"Drijvend paviljoen" is de roman van een econoom. Hoezeer Pauline van de Ven zich ook laat meeslepen door haar fantasie, ze kan het niet laten maatschappelijke problemen aan de kaak te stellen. Haar boek is een scherpe, maar nergens bittere satire op de Nederlandse maatschappij. Toch is het slot enigszins wrang: de ik-persoon voelt zich niet langer thuis in Nederland, waar alles opgeofferd wordt aan de god van de kooplieden en de handel.
De binnenkant van "Drijvend paviljoen" biedt heel wat meer dan de buitenkant doet vermoeden. De illustratie op de omslag kan zonder overdrijving romantisch genoemd worden. Onder een parasol in een zomerse tuin, naast een tafel met fruit en theekopjes, staat een figuurtje met hoed een krant te bekijken. "De hoofdpersoon is Vladimir Oespenski, charmeur, vlijer , filosoof, warme vriend en kille observator", vermeldt de flaptekst, mét spelfout. De inhoud van de roman blijft een grote verrassing: kennelijk zegt de omschrijving van Vladimirs persoon genoeg om het publiek tot lezen te verleiden.

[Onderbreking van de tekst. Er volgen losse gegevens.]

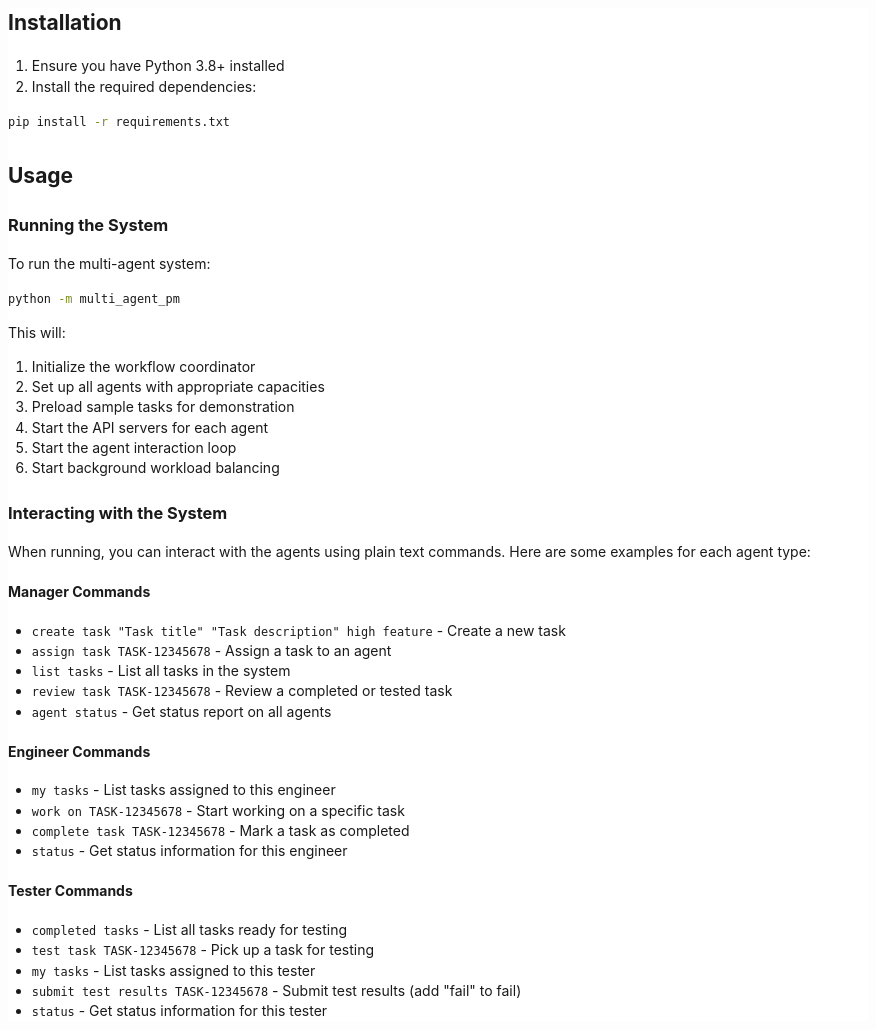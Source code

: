 ## Installation

1. Ensure you have Python 3.8+ installed
2. Install the required dependencies:

```bash
pip install -r requirements.txt
```

## Usage

### Running the System

To run the multi-agent system:

```bash
python -m multi_agent_pm
```

This will:
1. Initialize the workflow coordinator
2. Set up all agents with appropriate capacities
3. Preload sample tasks for demonstration
4. Start the API servers for each agent
5. Start the agent interaction loop
6. Start background workload balancing

### Interacting with the System

When running, you can interact with the agents using plain text commands. Here are some examples for each agent type:

#### Manager Commands

- `create task "Task title" "Task description" high feature` - Create a new task
- `assign task TASK-12345678` - Assign a task to an agent
- `list tasks` - List all tasks in the system
- `review task TASK-12345678` - Review a completed or tested task
- `agent status` - Get status report on all agents

#### Engineer Commands

- `my tasks` - List tasks assigned to this engineer
- `work on TASK-12345678` - Start working on a specific task
- `complete task TASK-12345678` - Mark a task as completed
- `status` - Get status information for this engineer

#### Tester Commands

- `completed tasks` - List all tasks ready for testing
- `test task TASK-12345678` - Pick up a task for testing
- `my tasks` - List tasks assigned to this tester
- `submit test results TASK-12345678` - Submit test results (add "fail" to fail)
- `status` - Get status information for this tester
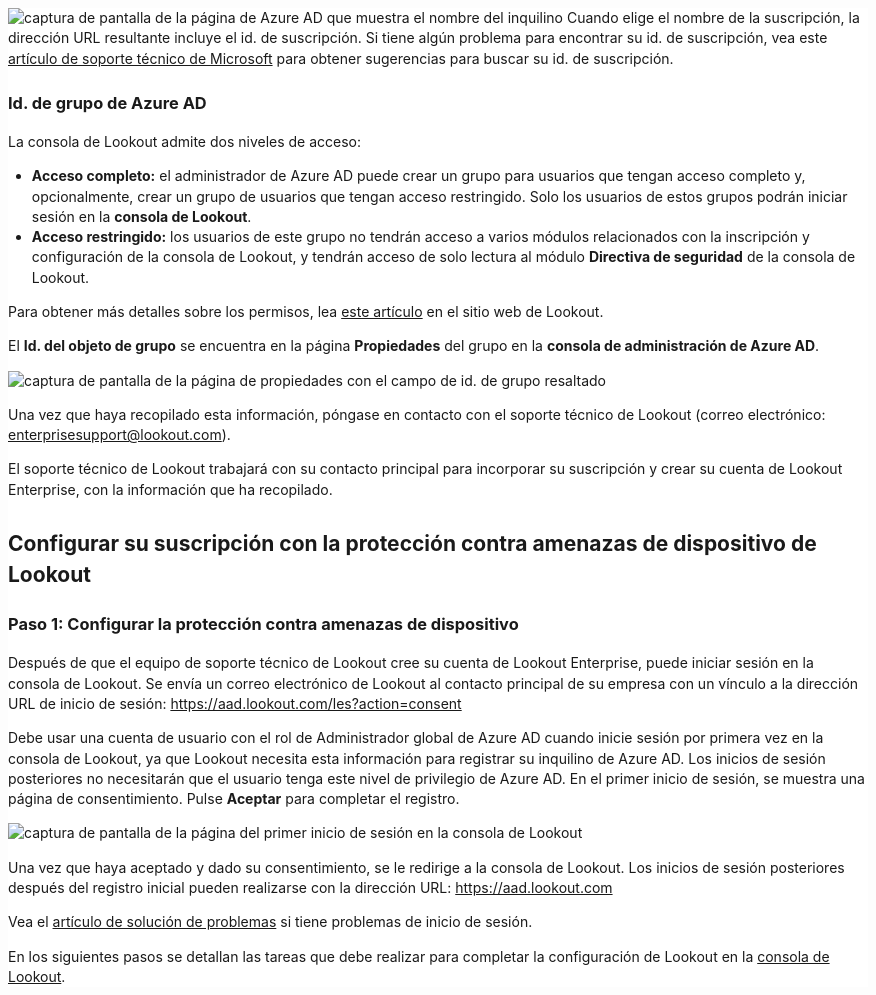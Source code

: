 ![captura de pantalla de la página de Azure AD que muestra el nombre del inquilino](media/aad_tenant_name.png) Cuando elige el nombre de la suscripción, la dirección URL resultante incluye el id. de suscripción.  Si tiene algún problema para encontrar su id. de suscripción, vea este [artículo de soporte técnico de Microsoft](https://support.office.com/en-us/article/Find-your-Office-365-tenant-ID-6891b561-a52d-4ade-9f39-b492285e2c9b?ui=en-US&rs=en-US&ad=US) para obtener sugerencias para buscar su id. de suscripción.   
### <a name="azure-ad-group-id"></a>Id. de grupo de Azure AD
La consola de Lookout admite dos niveles de acceso:  
* **Acceso completo:** el administrador de Azure AD puede crear un grupo para usuarios que tengan acceso completo y, opcionalmente, crear un grupo de usuarios que tengan acceso restringido.  Solo los usuarios de estos grupos podrán iniciar sesión en la **consola de Lookout**.
* **Acceso restringido:** los usuarios de este grupo no tendrán acceso a varios módulos relacionados con la inscripción y configuración de la consola de Lookout, y tendrán acceso de solo lectura al módulo **Directiva de seguridad** de la consola de Lookout.  

Para obtener más detalles sobre los permisos, lea [este artículo](https://personal.support.lookout.com/hc/en-us/articles/114094105653) en el sitio web de Lookout.

El **Id. del objeto de grupo** se encuentra en la página **Propiedades** del grupo en la **consola de administración de Azure AD**.

![captura de pantalla de la página de propiedades con el campo de id. de grupo resaltado](media/aad_group_object_id.png)

Una vez que haya recopilado esta información, póngase en contacto con el soporte técnico de Lookout (correo electrónico: enterprisesupport@lookout.com).

El soporte técnico de Lookout trabajará con su contacto principal para incorporar su suscripción y crear su cuenta de Lookout Enterprise, con la información que ha recopilado.


## <a name="configure-your-subscription-with-lookout-device-threat-protection"></a>Configurar su suscripción con la protección contra amenazas de dispositivo de Lookout
### <a name="step-1-set-up-your-device-threat-protection"></a>Paso 1: Configurar la protección contra amenazas de dispositivo
Después de que el equipo de soporte técnico de Lookout cree su cuenta de Lookout Enterprise, puede iniciar sesión en la consola de Lookout.   Se envía un correo electrónico de Lookout al contacto principal de su empresa con un vínculo a la dirección URL de inicio de sesión: https://aad.lookout.com/les?action=consent

Debe usar una cuenta de usuario con el rol de Administrador global de Azure AD cuando inicie sesión por primera vez en la consola de Lookout, ya que Lookout necesita esta información para registrar su inquilino de Azure AD.   Los inicios de sesión posteriores no necesitarán que el usuario tenga este nivel de privilegio de Azure AD.  En el primer inicio de sesión, se muestra una página de consentimiento. Pulse **Aceptar** para completar el registro.

![captura de pantalla de la página del primer inicio de sesión en la consola de Lookout](media/lookout-initial-login.png)

Una vez que haya aceptado y dado su consentimiento, se le redirige a la consola de Lookout. Los inicios de sesión posteriores después del registro inicial pueden realizarse con la dirección URL: https://aad.lookout.com

Vea el [artículo de solución de problemas]() si tiene problemas de inicio de sesión.

En los siguientes pasos se detallan las tareas que debe realizar para completar la configuración de Lookout en la [consola de Lookout](https://aad.lookout.com).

Wie het boek desondanks openslaat, wordt wérkelijk verrast door de heldere observaties van de Rus, dikwijls meer boeiend dan vleiend voor de Nederlandse mentaliteit die er het voorwerp van is. Vladimir Oespenski komt namelijk naar Amsterdam om Nederlands economie, milieubeleid en onderwijssysteem te bestuderen, ten behoeve van de hervormingen in zijn vaderland.
Aanvankelijk is hij uitermate enthousiast over de verworvenheden van de welvaartmaatschappij. Hij doet gretig inkopen, waarbij het hem vooral opvalt "dat hier helemaal nergens rijen staan. Alles wat je wilt hebben is in de winkels. Sokken, horloges, stropdassen, pindakaas - noem het en je kunt het kopen. En het mooiste is: als je de volgende dag terugkomt, dan is het er nog steeds! En het kost nog steeds hetzelfde".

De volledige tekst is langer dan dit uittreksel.